According to Malunga, in that trial around 2,000 tonnes of samples were taken from the site for analysis.
These samples were not for profit, he said, but to determine whether mining can continue.
He highlighted the problem of lack of public understanding about mining in Malawi.
He encouraged efforts to educate people about the developments in the sector.
Regarding the rehabilitation of the site where the samples were taken from, Malunga defended this process.
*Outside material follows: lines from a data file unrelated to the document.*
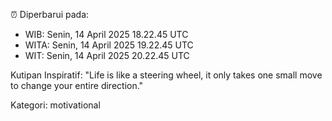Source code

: ⏰ Diperbarui pada:
- WIB: Senin, 14 April 2025 18.22.45 UTC
- WITA: Senin, 14 April 2025 19.22.45 UTC
- WIT: Senin, 14 April 2025 20.22.45 UTC

Kutipan Inspiratif:
"Life is like a steering wheel, it only takes one small move to change your entire direction."


Kategori: motivational

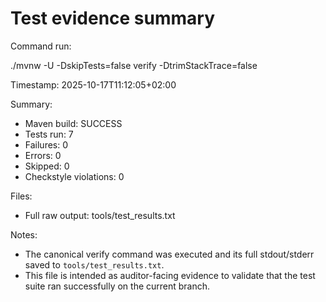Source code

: # Test evidence summary

Command run:

./mvnw -U -DskipTests=false verify -DtrimStackTrace=false

Timestamp: 2025-10-17T11:12:05+02:00

Summary:

- Maven build: SUCCESS
- Tests run: 7
- Failures: 0
- Errors: 0
- Skipped: 0
- Checkstyle violations: 0

Files:

- Full raw output: tools/test_results.txt

Notes:

- The canonical verify command was executed and its full stdout/stderr saved to `tools/test_results.txt`.
- This file is intended as auditor-facing evidence to validate that the test suite ran successfully on the current branch.
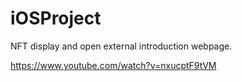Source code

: # iOSProject

NFT display and open external introduction webpage.

https://www.youtube.com/watch?v=nxucptF9tVM
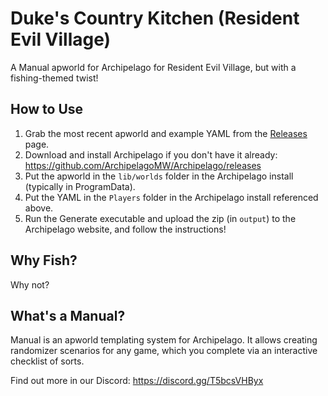 # Duke's Country Kitchen (Resident Evil Village)
A Manual apworld for Archipelago for Resident Evil Village, but with a fishing-themed twist!

## How to Use
1. Grab the most recent apworld and example YAML from the [Releases](https://github.com/FuzzyGamesOn/DukesCountryKitchen/releases) page.
2. Download and install Archipelago if you don't have it already: https://github.com/ArchipelagoMW/Archipelago/releases
3. Put the apworld in the `lib/worlds` folder in the Archipelago install (typically in ProgramData).
4. Put the YAML in the `Players` folder in the Archipelago install referenced above.
5. Run the Generate executable and upload the zip (in `output`) to the Archipelago website, and follow the instructions!

## Why Fish?
Why not?

## What's a Manual?
Manual is an apworld templating system for Archipelago. It allows creating randomizer scenarios for any game, which you complete via an interactive checklist of sorts. 

Find out more in our Discord: https://discord.gg/T5bcsVHByx
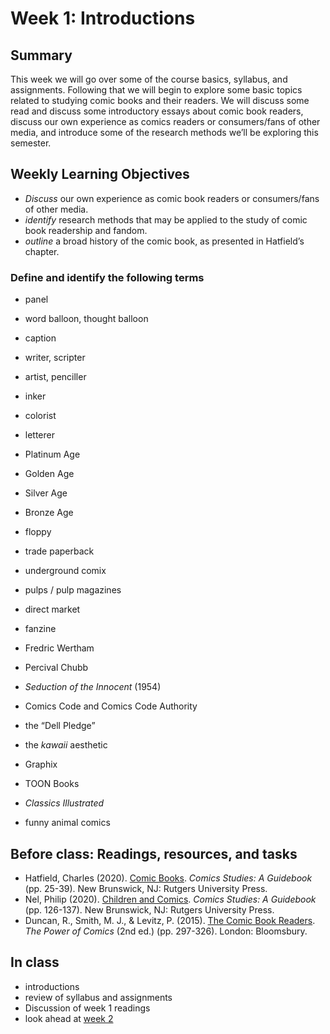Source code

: # Week 1: Introductions

## Summary
This week we will go over some of the course basics, syllabus, and assignments. Following that we will begin to explore some basic topics related to studying comic books and their readers. We will discuss some read and discuss some introductory essays about comic book readers, discuss our own experience as comics readers or consumers/fans of other media, and introduce some of the research methods we’ll be exploring this semester.

## Weekly Learning Objectives

- _Discuss_ our own experience as comic book readers or consumers/fans of other media.
- _identify_ research methods that may be applied to the study of comic book readership and fandom.
- _outline_ a broad history of the comic book, as presented in Hatfield’s chapter.

### Define and identify the following terms

- panel
- word balloon, thought balloon
- caption

- writer, scripter
- artist, penciller
- inker
- colorist
- letterer

- Platinum Age
- Golden Age
- Silver Age
- Bronze Age

- floppy
- trade paperback
- underground comix
- pulps / pulp magazines
- direct market
- fanzine

- Fredric Wertham
- Percival Chubb
- _Seduction of the Innocent_ (1954)
- Comics Code and Comics Code Authority
- the “Dell Pledge”
- the _kawaii_ aesthetic
- Graphix
- TOON Books
- _Classics Illustrated_
- funny animal comics
 
## Before class: Readings, resources, and tasks <!-- 57 pp. -->

- Hatfield, Charles (2020). [Comic Books](https://iu.instructure.com/files/169194273/download?download_frd=1). _Comics Studies: A Guidebook_ (pp. 25-39). New Brunswick, NJ: Rutgers University Press.
- Nel, Philip (2020). [Children and Comics](https://iu.instructure.com/files/169194274/download?download_frd=1). _Comics Studies: A Guidebook_ (pp. 126-137). New Brunswick, NJ: Rutgers University Press.
- Duncan, R., Smith, M. J., &amp; Levitz, P. (2015). [The Comic Book Readers](https://iu.instructure.com/files/169194280/download?download_frd=1). _The Power of Comics_ (2nd ed.) (pp. 297-326). London: Bloomsbury.	
 
## In class
- introductions
- review of syllabus and assignments
- Discussion of week 1 readings
- look ahead at [week 2](week02.md)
He said it was part of land restoration efforts as contained within mining laws.
Maxwell Kazako, Country Manager for Sovereign Metals Limited, confirmed the completion of the pilot phase of the project.
He said he samples were for the purposes of testing work to determine the economic and feasible way to extract rutile and graphite from the soil.
This will inform how the processing plant needs to be designed, engineered and costed.
“The company has not sold any minerals (or samples) since it started exploration activities and does not intend to do so until the project is fully implemented and operational which will take a number of years,” Kazako said
He said through the land rehabilitation activity, Sovereign Metals intended to demonstrate to communities and farmers how mining will take place.
“It was also to show that the company will rehabilitate and restore the land after mining for the purpose of getting people back on to their land to continue farming.
“Our objective is to restore land after mining to conditions that achieve the same or better agricultural yields than existing land uses and crop yields.
“For this reason, the company will undertake field-based demonstrations of rehabilitation showcasing drying times, soil recoveries, soil nutrients, growth variants, and including different soil inputs and revegetation methods,” he said.
Acting Director at the Ministry of Mining Mphatso Chikoti said the Kasiya rutile project is still in its definitive feasibility stage.
At this point, the focus is on determining whether the project is economically and technically viable.
“Sovereign Services Ltd., the project holder, is conducting various studies, including an Environmental and Social Impact Assessment and trial mining activities.
“These studies aim to ensure compliance with Malawi’s laws and sustainable development principles,” he said.
Chikoti further confirmed that the mining licence has not been issued yet and no commercial production is underway.
The company currently operates under an exploration licence.
The Kasiya mining exploration started in 2000.
The project requires an estimated $597 million to start full production.
Once operational, it is expected to produce 245,000 tonnes of rutile and 288,000 tonnes of graphite annually for 25 years.
In a video clip of a presentation of the project which Sovereign made, apparently to potential investors, officials said the project is the largest rutile (a form of titanium) resource on Earth today.
They said the project is also the second largest graphite resource in the world.
A pre-feasibility study which Sovereign Metals released shows that the project can generate revenue of up to $654 million a year for 25 years, and a profitability of up to $415 million a year for that period.
After those 25 years of mining, there would still be around 70 percent of the mineralisation left untouched, meaning the project can span for as long 50 to 70 years.